Walker Sayen ’16 / Emertainment Monthly Staff Writer
Every new Hayao Miyazaki film is met with bated breath. From Princess Mononoke to Spirited Away to My Neighbor Totoro, Miyazaki’s studio Ghibli consistently turns out animated magic. His new feature, The Wind Rises, is no exception.
The Wind Rises (Kaze Tachinu in Japanese) is a fictionalized biography of aircraft designer Jiro Horikoshi, who designed the Mitsubishi A5M that Japan used in World War II. In a world where “animation” seems to be synonymous with “kids’ film,” it is refreshing to have an animated film that also takes on a historical subject and tells a beautifully crafted story for adults as well as children. The film’s subject is presented in such a way that one often forgets they are watching an animated movie at all. Instead, the landscapes and people seem as real as those in other biopics such as Lawrence of Arabia.
Like all Miyazaki films, the animation is breathtaking. It presents exquisite images that could only be created in the world of moving drawings, from images of the Japanese countryside writhing during an earthquake, to a heartbreaking but beautiful image of blood spattering a watercolor painting, to planes rising into the sky, surrounded by pink and orange clouds. Images like these capture the amazing story of Jiro as he grows from a small boy captivated by flight to a man who wants to build beautiful planes, but is horrified by the fact that his creations will be used as missionaries of death. Some might believe the film glorifies a man who created weapons of destruction, but The Wind Rises is more complex than that.
The Wind Rises is about the struggles that artists face in a world where in order to be successful, they need funding from giant corporations and agencies, causing the art to be transformed into a product for the corporation’s gain. It is an interesting statement for what was thought to be Miyazaki’s swan song: as a filmmaker working in a system controlled by studios, he has had to fight to have his voice heard through the bureaucracy. The film may have a few bumps on its journey to depicting the sacrifices an artist makes in order to realize his/her dream, but overall, it is one of the best biopics in ages.
The film, at 129 minutes, is quite long for an animated movie, and sometimes it gets a little too caught up in the technical side of making airplanes, thus losing some of the emotional power of the story. The love story occasionally feels interrupted by a little too much excess plot that could have been cut down in order to streamline the film. Despite this, the relationship between Jiro and his wife, Naoko Satomi, is one of the sweetest and most genuine love stories told in recent cinema.
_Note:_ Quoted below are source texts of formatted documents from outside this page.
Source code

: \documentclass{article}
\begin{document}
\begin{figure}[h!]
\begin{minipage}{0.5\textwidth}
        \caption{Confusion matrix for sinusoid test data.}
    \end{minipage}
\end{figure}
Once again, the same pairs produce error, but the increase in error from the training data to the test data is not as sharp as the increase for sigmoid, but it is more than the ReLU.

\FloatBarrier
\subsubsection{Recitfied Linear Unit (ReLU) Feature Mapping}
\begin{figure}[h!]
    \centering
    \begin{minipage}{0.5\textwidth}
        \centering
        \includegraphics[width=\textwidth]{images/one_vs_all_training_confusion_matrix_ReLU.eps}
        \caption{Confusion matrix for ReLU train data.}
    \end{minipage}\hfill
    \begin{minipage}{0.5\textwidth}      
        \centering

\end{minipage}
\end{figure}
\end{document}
The Wind Rises is a unique addition to Hayao Miyazaki’s filmography. Most of the films he has directed are fantasies about magical lands that capture what dreams are made of, but The Wind Rises is a film about a real person that takes place in a historical world. Nevertheless, the film still manages to capture Miyazaki’s signature style because of the depictions of Jiro’s dreams of flight, allowing Miyazaki to create the fantastical imagery for which he is known. Thus, instead of creating pure cinematic dreams, as is his custom, in this outing he has turned dreams into reality.